In this post, I would introduce definition of method overloading and method overriding in C# (be similar in most programming languages such as Java and C++). Also, I would discuss the differences between these methods for you to find out which one is the most suitable in a specific situation. Sometimes, while you are building your programs, you inadvertently use them to save many lines of code. Therefore, I am here to give you a quick definition and help you identify them clearly.

Before I jump into their definition and examples, I have one thing to let you know that method overloading and method overriding are two types of polymorphism. Polymorphism is a magical ability of objects to transform into multiple appearances, which allows the derived classes to have their own implementation (or their own playground in which you must conform to their rules). Let’s get started!

1. Method Overloading

Method Overloading is a special programming technique that gives you permission to define one or more one methods arming the same names with different types or numbers of arguments. At first place, beginners think that it is impossible to create two methods, for example, having the same name, and it would return a bunch of errors. Yes. Some errors occur if you do not follow rules of defining a method overloading. But no worries, I guarantee that it is easy and simple to use when it comes to see some below examples

There are two ways of overloading a method:

a. Define different numbers of parameters:

Oops. Just a quick definition here. You may see that sometimes I use “parameter” or “argument”, so what is the difference between them? “Parameter” is a hole defined in a method while “Argument” is an actual value passed to the method to make the method usable at runtime. Get back to examples to understand this way of overloading a method.

class Student
{
   void RetrieveStudentInfo(int studentID)
   {
      Console.WriteLine(First Method);
   }

   // Or
   void RetrieveStudentInfo(int studentID, int age)
   {
      Console.WriteLine(Second Method);
   } 
}

The two methods above are a valid case of method overloading (they are not perfect methods but a good example). As can be seen from the above lines of code, the “RetrieveStudentInfo” method has two definition, but they have different numbers of parameters. Therefore, when you pass the “RetrieveStudentInfo” method one argument (studentID), you are using the first method. And when you pass the method two arguments (studentID and age), you are taking the second method. It’s awesome, isn’t it?

class Student
{
   static void Main(string[] args)
   {
      Student student = new Student();
      student.RetrieveStudentInfo(98247); 
      // Print “First Method”

      student.RetrieveStudentInfo(98247, 21); 
      // Print “Second Method”
   } 
}

b. Define different types of parameters:

class Student
{
   void RetrieveStudentInfo(String name, int age)
   {
      Console.WriteLine(First Method);
   }

   // Or
   void RetrieveStudentInfo(int studentID, int age)
   {
      Console.WriteLine(Second Method);
   } 
}

The two methods above are also a typical usage of method overloading (again, they are not perfect methods but a good example). The first method takes String as the first argument type and int as the second one. But, the below method accepts two arguments as int.

class Student
{
   static void Main(string[] args)
   {
      Student student = new Student();
      student.RetrieveStudentInfo(Nam Nguyen, 21); 
      // Print “First Method”

      student.RetrieveStudentInfo(98247, 21); 
      // Print “Second Method”

   } 
}

2. Method Overriding

Method overriding is a special technique in object-oriented programming that allows you to override child-class methods defined in the parent class earlier.

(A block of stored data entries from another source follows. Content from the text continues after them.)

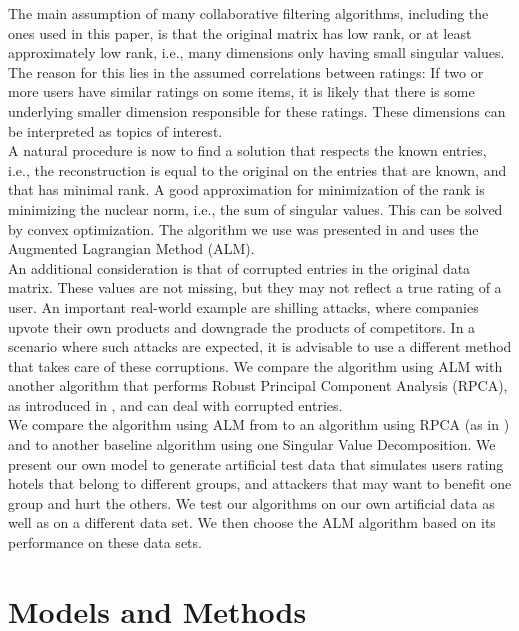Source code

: \documentclass[10pt,conference,compsocconf]{IEEEtran}
\begin{document}
The main assumption of many collaborative filtering algorithms, including the ones used in this paper,
is that the original matrix has low rank, or at least approximately low rank, i.e., many dimensions
only having small singular values. The reason for this lies in the assumed correlations between ratings:
If two or more users have similar ratings on some items, it is likely that there is some underlying smaller
dimension responsible for these ratings. These dimensions can be interpreted as topics of interest. \\

A natural procedure is now to find a solution that respects the known entries, i.e., the reconstruction is equal 
to the original on the entries that are known, and that has minimal rank. A good approximation for minimization
of the rank is minimizing the nuclear norm, i.e., the sum of singular values. This can be solved by convex optimization. 
The algorithm we use was presented in \cite{almpaper} and uses the Augmented Lagrangian Method (ALM). \\

An additional consideration is that of corrupted entries in the original data matrix. These values are not missing,
but they may not reflect a true rating of a user. An important real-world example are shilling attacks, where companies
upvote their own products and downgrade the products of competitors. In a scenario where such attacks are expected, it
is advisable to use a different method that takes care of these corruptions. We compare the algorithm using ALM with another algorithm that performs Robust Principal Component Analysis (RPCA), as introduced in \cite{rpcapaper}, and can deal with corrupted entries. \\

We compare the algorithm using ALM from \cite{almpaper} to an algorithm using RPCA (as in \cite{rpcapaper}) and to another baseline algorithm using one Singular Value Decomposition. We present our own model to generate artificial test data that simulates users rating hotels that belong to different groups, and attackers that may want to benefit one group and hurt the others. We test our algorithms on our own artificial data as well as on a different data set. We then choose the ALM algorithm based on its performance on these data sets.

\section{Models and Methods}
\end{document}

Before overriding, the child classes have to inherit the parent class. A quick definition, inheritance is a “copying” ability of children classes that they can “steal” all public properties and methods of the parent class. Please look at the below example to get understanding.

// Parent class
class Fighter
{
    // Overridden method
   void virtual AttackDamage()
   {
      Console.WriteLine(The enemy loses 5 points);
   }
}

// Child class
class Soldier : Fighter
{
    // Overriding method
   void override AttackDamage()
   {
      Console.WriteLine(The enemy loses 10 points);
   }
}

The “AttackDamage” method in “Soldier” class rewriting the one in “Fighter” is called overriding method, and the one in the parent class is the overridden method. Therefore, when you instantiate a “Soldier” object and call “AttackDamage” method, the console prints out “The enemy loses 10 points”

class Program
{
   static void Main(string[] args)
   {
      Fighter soldier = new Soldier();
      soldier.AttackDamage(); // The enemy loses 10 points
   } 
}

3. Differences Between Method Overloading And Method Overriding

Here is a list of main differences for beginners:

  1. Method overriding requires forcefully to rewrite the method with the same parameters in terms of size and type. However, method overloading cannot do the same thing because allowing multiple types and different sizes is its speciality and outstanding ability.

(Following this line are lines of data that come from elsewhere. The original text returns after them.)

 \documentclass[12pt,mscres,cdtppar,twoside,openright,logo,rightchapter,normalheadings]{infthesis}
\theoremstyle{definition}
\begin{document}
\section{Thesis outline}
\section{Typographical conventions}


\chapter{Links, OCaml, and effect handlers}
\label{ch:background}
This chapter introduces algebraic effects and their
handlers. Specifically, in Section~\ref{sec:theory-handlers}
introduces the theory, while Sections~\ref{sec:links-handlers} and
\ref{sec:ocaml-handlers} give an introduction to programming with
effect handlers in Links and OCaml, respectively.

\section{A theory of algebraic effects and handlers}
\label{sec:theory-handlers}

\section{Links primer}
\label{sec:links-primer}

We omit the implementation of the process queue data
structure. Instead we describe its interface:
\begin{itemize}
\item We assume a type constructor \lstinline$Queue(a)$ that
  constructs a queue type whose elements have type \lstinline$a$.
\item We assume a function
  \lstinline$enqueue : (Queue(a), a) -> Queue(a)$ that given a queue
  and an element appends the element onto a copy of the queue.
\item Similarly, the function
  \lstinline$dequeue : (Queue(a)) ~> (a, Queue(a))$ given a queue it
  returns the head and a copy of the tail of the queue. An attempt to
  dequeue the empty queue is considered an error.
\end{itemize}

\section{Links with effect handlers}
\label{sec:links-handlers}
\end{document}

  2. Method overloading cannot perform outside the class that the first method is defined in, which means all overloading should be defined within the same class. Method overriding has a totally different story. Because method overriding is a representation of relationship between classes, specifically parent and child classes, overriding methods must be re-defined in other classes.

  3. Method overloading executes at compile-time where all overloaded methods are formed their argument types, size and definition early before executing the program. Method overriding is as stubborn as a mule, and it prefers to define itself in runtime, which means during execution, it shows “information” as well as actual “characteristics”.

4. Conclusion

This post is a quick introduction to Method Overloading and Method Overriding in C# as well as object-oriented programming. Also, this is my first time I’ve written a tech post. I want to force myself to review my own knowledge about programming concepts and to see how solid I know about OOp as well as how well I could explain it to my reader by my own words.

Therefore, if you find any mistake in my post or give me feedback, please comment below. I am welcome to your responses.

Reference: Difference between method Overloading and Overriding in java

Discussion (1)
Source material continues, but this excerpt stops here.